Por Rafael Del Giudice Noronha
A velha frase “pago tudo que consumo com suor, do meu emprego”, da canção “Maneiras”, poderia, porque não, sofrer algumas alterações. Calma. Não estou querendo ser compositor e muito menos metido a músico. Só temos de notar que, pagamos sim, com suor dos nossos empregos, mas, muitas vezes, com uma taxinha extra. Taxinha extra? Sim. Vai dizer que você que está aí com o 360 em mãos nunca atrasou uma conta, por um motivo ou outro? Pois é.
Atrasar o pagamento não é vergonha nenhuma. E, por favor, caro leitor, não se sinta ofendido com o primeiro parágrafo desta matéria. Não lhe chamo de caloteiro, claro que não! Estas palavras acima servem apenas para justificar o emprego de inúmeros jovens frutalenses. São os cobradores.
Caracterizados em sua maioria por uma bicicleta e uma bolsinha preta, esses jovens fazem parte do cotidiano de Frutal. Ser cobrador exige atenção, responsabilidade e um tratamento pessoal diferenciado. Em algumas lojas, o cobrador é o primeiro a chegar e o último a sair.
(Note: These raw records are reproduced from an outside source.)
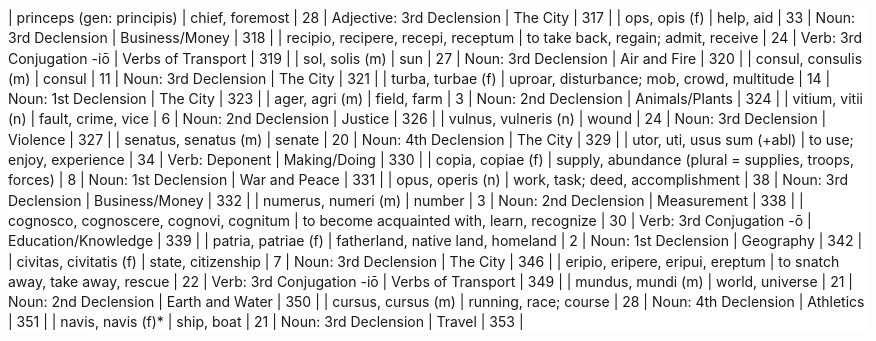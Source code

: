 | princeps (gen: principis)                                    | chief, foremost                                                                                   | 28               | Adjective: 3rd Declension         | The City                           | 317            |
| ops, opis (f)                                                | help, aid                                                                                         | 33               | Noun: 3rd Declension              | Business/Money                     | 318            |
| recipio, recipere, recepi, receptum                          | to take back, regain; admit, receive                                                              | 24               | Verb: 3rd Conjugation -iō         | Verbs of Transport                 | 319            |
| sol, solis (m)                                               | sun                                                                                               | 27               | Noun: 3rd Declension              | Air and Fire                       | 320            |
| consul, consulis (m)                                         | consul                                                                                            | 11               | Noun: 3rd Declension              | The City                           | 321            |
| turba, turbae (f)                                            | uproar, disturbance; mob, crowd, multitude                                                        | 14               | Noun: 1st Declension              | The City                           | 323            |
| ager, agri (m)                                               | field, farm                                                                                       | 3                | Noun: 2nd Declension              | Animals/Plants                     | 324            |
| vitium, vitii (n)                                            | fault, crime, vice                                                                                | 6                | Noun: 2nd Declension              | Justice                            | 326            |
| vulnus, vulneris (n)                                         | wound                                                                                             | 24               | Noun: 3rd Declension              | Violence                           | 327            |
| senatus, senatus (m)                                         | senate                                                                                            | 20               | Noun: 4th Declension              | The City                           | 329            |
| utor, uti, usus sum (+abl)                                   | to use; enjoy, experience                                                                         | 34               | Verb: Deponent                    | Making/Doing                       | 330            |
| copia, copiae (f)                                            | supply, abundance (plural = supplies, troops, forces)                                             | 8                | Noun: 1st Declension              | War and Peace                      | 331            |
| opus, operis (n)                                             | work, task; deed, accomplishment                                                                  | 38               | Noun: 3rd Declension              | Business/Money                     | 332            |
| numerus, numeri (m)                                          | number                                                                                            | 3                | Noun: 2nd Declension              | Measurement                        | 338            |
| cognosco, cognoscere, cognovi, cognitum                      | to become acquainted with, learn, recognize                                                       | 30               | Verb: 3rd Conjugation -ō          | Education/Knowledge                | 339            |
| patria, patriae (f)                                          | fatherland, native land, homeland                                                                 | 2                | Noun: 1st Declension              | Geography                          | 342            |
| civitas, civitatis (f)                                       | state, citizenship                                                                                | 7                | Noun: 3rd Declension              | The City                           | 346            |
| eripio, eripere, eripui, ereptum                             | to snatch away, take away, rescue                                                                 | 22               | Verb: 3rd Conjugation -iō         | Verbs of Transport                 | 349            |
| mundus, mundi (m)                                            | world, universe                                                                                   | 21               | Noun: 2nd Declension              | Earth and Water                    | 350            |
| cursus, cursus (m)                                           | running, race; course                                                                             | 28               | Noun: 4th Declension              | Athletics                          | 351            |
| navis, navis (f)\*                                           | ship, boat                                                                                        | 21               | Noun: 3rd Declension              | Travel                             | 353            |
A rotina dos cobradores não é nada fácil. Faça chuva ou faça sol (e que sol nesse Frutal!), eles estão lá, todos os dias pra cima e pra baixo com as suas bicicletas e a pastinha preta. Deve-se ressaltar que não sou frutalense e essa atividade, para mim, é muito atípica, ou, melhor dizendo, é uma característica que encontrei em Frutal.
Se existem os clientes que não gostam de ouvir as palmas na porta de casa e, na sequência, enxergar algum cobrador que está ali no exercício de sua profissão, eu digo: nada é tão ruim que não possa piorar. Pense nos telefonemas das agências bancárias, das operadoras, das grandes empresas que ligam, fazem você conversar com um estranho que fala tudo certinho pra lhe dizer que existe uma dívida.
Na cobrança “à la Frutal” existe, pelo menos, o relacionamento humano. As pessoas se conhecem e a conversa pode ser menos mecânica do que é quando um banco te liga. Pense melhor então, quando o cobrador bater à sua porta. Pode ser muito pior.
As cobranças e o perigo
Andar de bicicleta o dia todo sem correr risco algum é algo impossível. Andar o dia todo e todos os dias então, nem se fale. Acidentes, quedas, micro-atropelamentos e alguns imprevistos acontecem. Um dos muitos cobradores frutalenses falou sobre essa rotina. O nome e o lugar onde trabalha não serão revelados para que não seja criado nenhum tipo de problema.
O jovem não é de Frutal e veio pra cá aos 15 anos, sem conhecer nada. “No começo foi difícil, mas hoje conheço todos os clientes. Quando coloco as notinhas na bolsinha já sei onde tenho que ir.” Em um dia, são feitas cerca de 90 cobranças em toda a cidade. Seja no centro ou no Frutal 4, o cobrador tem de ir.
Numa tarde, enquanto ia de um lugar para o outro com a bicicleta, nosso amigo se deparou com uma porta de carro na sua frente: “Eu estava descendo com a bicicleta. De repente, a porta do carro abriu e caiu tudo. Bicicleta pra um lado, notinha pro outro. Foi uma confusão. Ainda queriam que eu pagasse a porta. O jeito foi fugir.”
Das inúmeras histórias engraçadas, existe uma que se destaca sobre as outras, conta o jovem cobrador, já com menos vergonha do que no início da entrevista: “uma vez eu comprei um óculos caro. Uns R$200,00. Mas parcelado. Comprei e fui visitar um cliente. Bati palma e ninguém atendeu. Entrei e bati na porta. Aí eu vi um cachorro vindo na minha direção correndo e a dona gritando ‘Para Baby, para!’. Dei a volta e disparei, mas não consegui abrir o portão, então pulei o muro. O problema é que eu estava com o óculos e aí ele quebrou. A cliente até perguntou, mas na hora eu disse que tinha sido apenas um arranhozinho, que estava bom. Afinal, tinha que receber a notinha.”
Além das histórias engraçadas, o jovem, que sonha em fazer uma faculdade de administração, tem gosto por aquilo que faz. E deixa bem claro que existem clientes difíceis, a rotina é complicada, mas ser cobrador é bom. Se você não gostar, ao menos um pouco de história terá para contar para os amigos.
Prefira o cara a cara
Por mais desagradável que seja receber um cobrador em casa – e isso acontece, afinal a inadimplência no Brasil tem crescido – vamos levantar a bandeira aqui: prefira receber alguém e não um telefonema.
Telefonema é chato, não toma cafezinho, tem umas musiquinhas insuportáveis. O cobrador pode ser engraçado, falar sobre qualquer coisa e até perder uns minutinhos para um pão de queijo ou uma coca-cola. Por isso, quando ouvir umas três palminhas na porta de casa e ver uma notinha de cobrança, prefira o cara a cara. E se você está inadimplente, tenha quase certeza, pelas estatísticas, que a vizinha fofoqueira também está.